|Publication number||US7461695 B2|
|Application number||US 11/216,230|
|Publication date||Dec 9, 2008|
|Filing date||Aug 31, 2005|
|Priority date||Apr 1, 2005|
|Also published as||CA2603165A1, CA2603165C, US20060219406, WO2006103637A1|
|Publication number||11216230, 216230, US 7461695 B2, US 7461695B2, US-B2-7461695, US7461695 B2, US7461695B2|
|Inventors||Curtis L. Boney, Lawrence J. Leising|
|Original Assignee||Schlumberger Technology Corporation|
|Export Citation||BiBTeX, EndNote, RefMan|
|Patent Citations (22), Referenced by (14), Classifications (5), Legal Events (3)|
|External Links: USPTO, USPTO Assignment, Espacenet|
This application claims priority from U.S. Provisional Application 60/667,599 filed Apr. 1, 2005, which is incorporated herein by reference.
In numerous wellbore environments, a variety of wellbore assemblies are used for well related activities. For example, a bottom hole assembly can be used in many types of well related procedures, including well stimulation, cementing, water control treatments or other procedures. In many of these well applications, a packer is used to isolate a region of the wellbore in which the desired activity is conducted.
In some applications, cup type downhole packers have been utilized, and in other applications, mechanical or hydraulic packers have been employed. Cup type downhole packers have an elastomeric sealing element designed to seal against a casing wall. However, the elastomeric sealing element is subject to wear due to this contact with the casing wall and/or contact with burrs along the inside of the casing left from the creation of perforations. Cup type packers also are prone to getting stuck, and they present additional problems in horizontal wells due to the natural positioning of the bottom hole assembly on a low side of the hole, leaving uneven clearance on the low side relative to the high side of the hole. Mechanical and hydraulic packers also are subject to wear and damage due to burrs left from casing perforation. Additionally, such packers are more complicated, expensive and prone to failure in a sand laden environment, while offering poor performance in open hole applications. Attempts have been made to form a packer from sand at a desired location in the wellbore, but current methods do not work well in many applications.
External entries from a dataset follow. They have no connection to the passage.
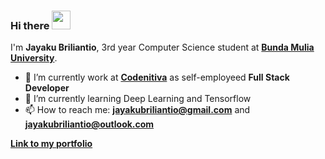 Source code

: ### Hi there <img src="https://github.com/TheDudeThatCode/TheDudeThatCode/blob/master/Assets/Hi.gif" width="30px"> 

I'm **Jayaku Briliantio**, 3rd year Computer Science student at [**Bunda Mulia University**](https://www.ubm.ac.id).

- 🔭 I’m currently work at [**Codenitiva**](https://www.linkedin.com/company/codenitiva) as self-employeed **Full Stack Developer**
- 🌱 I’m currently learning Deep Learning and Tensorflow
- 📫 How to reach me: **jayakubriliantio@gmail.com** and **jayakubriliantio@outlook.com**

[**Link to my portfolio**](https://jayakubriliantio.netlify.app)
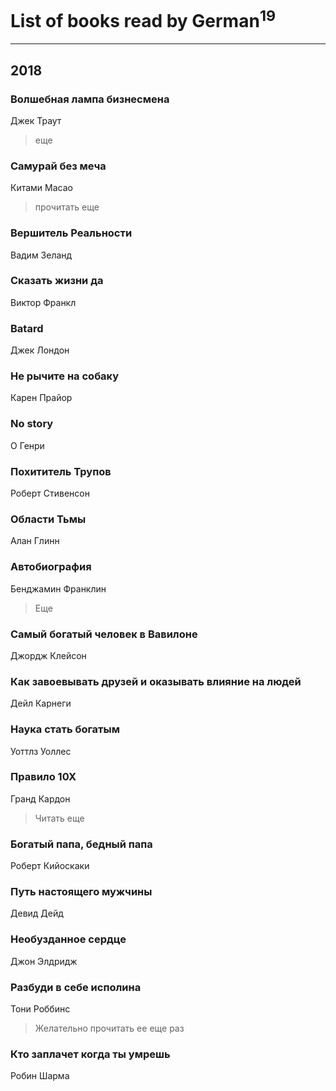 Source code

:# List of books read by German<sup>19</sup>
---

## 2018

### Волшебная лампа бизнесмена
Джек Траут
> еще


### Самурай без меча
Китами Масао
> прочитать еще


### Вершитель Реальности
Вадим Зеланд


### Сказать жизни да
Виктор Франкл


### Batard
Джек Лондон


### Не рычите на собаку
Карен Прайор


### No story
О Генри


### Похититель Трупов
Роберт Стивенсон


### Области Тьмы
Алан Глинн


### Автобиография
Бенджамин Франклин
> Еще


### Самый богатый человек в Вавилоне
Джордж Клейсон


### Как завоевывать друзей и оказывать влияние на людей
Дейл Карнеги


### Наука стать богатым
Уоттлз Уоллес


### Правило 10Х
Гранд Кардон
> Читать еще


### Богатый папа, бедный папа
Роберт Кийоскаки


### Путь настоящего мужчины
Девид Дейд


### Необузданное сердце
Джон Элдридж


### Разбуди в себе исполина
Тони Роббинс
> Желательно прочитать ее еще раз


### Кто заплачет когда ты умрешь
Робин Шарма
In general, the present invention provides a system and method of creating one or more packers at a desired location or locations within a wellbore for use in specific wellbore applications. A slurry of liquid and particulate matter is flowed downhole and to a dehydration device. At this location, the particulate matter is released from the liquid and deposited while the liquid is routed to another location. The continual dehydration of the slurry and consequent deposition of particulate matter creates a packer at the desired location within the wellbore. Once the packer is established, a variety of wellbore treatments or other applications can be conducted in the well.
Certain embodiments of the invention will hereafter be described with reference to the accompanying drawings, wherein like reference numerals denote like elements, and:
In the following description, numerous details are set forth to provide an understanding of the present invention. However, it will be understood by those of ordinary skill in the art that the present invention may be practiced without these details and that numerous variations or modifications from the described embodiments may be possible.
The present invention generally relates to wellbore applications in which a packer is generated in situ. This is accomplished by dehydration of a slurry formed of a mixture of liquid and particulate matter. The liquid is separated from the particulate matter such that the particulate matter is deposited to generate the packer at the desired location or locations within the wellbore. The slurry dehydration can be accomplished by a variety of techniques, including taking a return flow of the liquid through the wellbore assembly tubing, e.g. coiled tubing, drill pipe or jointed tubing. The dehydration also may be created by a properly positioned choke, by creating a tight annular clearance, by a cup style packer, by combinations of these mechanisms or by other appropriate mechanisms, as described more fully below.
Prior to, during or after creation of the packer, additional aspects of the wellbore application can be conducted. For example, perforation procedures, formation stimulation techniques, acidizing, cementing applications, or water control treatments can be accomplished. Subsequently, the packer can be cleared by eliminating the condition causing dehydration of the slurry, by backwashing the packer, by dissolving the packer with acid, by pulling, jarring, or vibrating the equipment adjacent the built packer, or by a combination of the aforementioned clearing methods.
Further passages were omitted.